Bill Gates praised the Indian government's efforts to fight polio and predicted Wednesday that with the help of his public-health foundation, significant progress will be made in the battle to wipe out the disease.

The Associated Press

NEW DELHI — Bill Gates praised the Indian government's efforts to fight polio and predicted Wednesday that with the help of his public-health foundation, significant progress will be made in the battle to wipe out the disease.

Gates, who co-chairs the Bill & Melinda Gates Foundation with his wife, said India was on track to rid the country of polio and could be a model for other nations still struggling with the deadly disease.

Gates said India — a nation of 1.1 billion people — was doing a good job of fighting polio with immunization drives and an effective surveillance program that identifies cases early, and his foundation aimed to support the government's efforts.

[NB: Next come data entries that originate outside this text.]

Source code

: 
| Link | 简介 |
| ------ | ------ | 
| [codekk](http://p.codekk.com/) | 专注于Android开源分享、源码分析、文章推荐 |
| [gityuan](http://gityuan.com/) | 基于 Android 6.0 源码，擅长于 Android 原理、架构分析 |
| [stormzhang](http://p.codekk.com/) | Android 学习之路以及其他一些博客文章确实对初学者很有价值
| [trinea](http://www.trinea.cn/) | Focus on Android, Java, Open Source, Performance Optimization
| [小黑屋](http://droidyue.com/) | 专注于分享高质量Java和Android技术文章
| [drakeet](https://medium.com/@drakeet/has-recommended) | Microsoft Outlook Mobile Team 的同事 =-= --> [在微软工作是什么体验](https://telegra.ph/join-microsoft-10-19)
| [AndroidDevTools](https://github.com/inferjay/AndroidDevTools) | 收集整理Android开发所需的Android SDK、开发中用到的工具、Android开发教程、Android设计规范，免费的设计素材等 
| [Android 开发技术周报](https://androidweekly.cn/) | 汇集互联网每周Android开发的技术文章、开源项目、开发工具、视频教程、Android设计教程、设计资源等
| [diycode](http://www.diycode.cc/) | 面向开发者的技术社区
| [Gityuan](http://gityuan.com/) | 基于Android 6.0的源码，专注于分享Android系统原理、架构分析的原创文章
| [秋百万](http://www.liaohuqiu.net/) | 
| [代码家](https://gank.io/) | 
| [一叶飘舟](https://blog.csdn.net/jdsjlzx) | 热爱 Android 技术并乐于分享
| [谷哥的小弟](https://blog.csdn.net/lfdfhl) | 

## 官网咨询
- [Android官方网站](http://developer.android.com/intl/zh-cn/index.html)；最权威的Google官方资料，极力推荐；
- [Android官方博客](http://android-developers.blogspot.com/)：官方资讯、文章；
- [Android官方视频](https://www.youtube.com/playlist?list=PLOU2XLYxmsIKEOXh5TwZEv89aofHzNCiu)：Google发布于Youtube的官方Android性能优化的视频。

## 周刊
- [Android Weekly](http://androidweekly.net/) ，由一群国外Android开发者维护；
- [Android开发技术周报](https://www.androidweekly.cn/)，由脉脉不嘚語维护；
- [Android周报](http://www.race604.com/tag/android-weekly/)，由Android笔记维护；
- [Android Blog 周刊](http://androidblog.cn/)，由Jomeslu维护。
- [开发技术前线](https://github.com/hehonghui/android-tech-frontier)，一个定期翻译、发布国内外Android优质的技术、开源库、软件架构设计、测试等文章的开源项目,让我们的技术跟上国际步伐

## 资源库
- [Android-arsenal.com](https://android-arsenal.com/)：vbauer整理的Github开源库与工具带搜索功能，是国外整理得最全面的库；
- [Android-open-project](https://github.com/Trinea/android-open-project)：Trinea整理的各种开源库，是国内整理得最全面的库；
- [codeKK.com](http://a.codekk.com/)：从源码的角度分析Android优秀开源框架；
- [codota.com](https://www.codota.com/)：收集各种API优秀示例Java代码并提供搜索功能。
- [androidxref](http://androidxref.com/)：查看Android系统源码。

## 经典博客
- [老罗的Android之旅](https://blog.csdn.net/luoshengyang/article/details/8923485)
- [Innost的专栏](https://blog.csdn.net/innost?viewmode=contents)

"It's amazing what a large task this is," Gates told reporters in his first trip to India since stepping down from day-to-day management of Microsoft to devote his time to philanthropy. "Despite the challenges, I'm more convinced than ever that India will lead the way to the successful eradication of polio."

There have been 496 cases of polio in India so far this year, accounting for about 35 percent of polio cases worldwide, according to the World Health Organization. Most of those are in the impoverished northern states of Bihar and Uttar Pradesh, where poor public-health facilities, shoddy infrastructure and strong monsoons have made immunization drives difficult.

Polio mostly strikes children younger than 5 and is spread when unvaccinated people come into contact with the feces of those with the virus, often through water. It usually attacks the nervous system, causing paralysis, muscular atrophy, deformation and sometimes death.

According to government figures, India has immunized 172 million children against the disease.

"This is a case where the government is doing the right thing," Gates said. "It's just very difficult to get all the children immunized."

When the WHO and partners began their drive to eradicate polio in 1988, there were more than 350,000 annual cases worldwide. But that number has been slashed by more than 99 percent and the disease is endemic in only four countries: Afghanistan, India, Nigeria and Pakistan.

There have been 1,431 global cases of polio so far this year, up from 1,315 last year, according to the WHO.

The Gates Foundation has spent $400 million worldwide in polio-eradication efforts and Gates said the organization was committed to continuing the fight.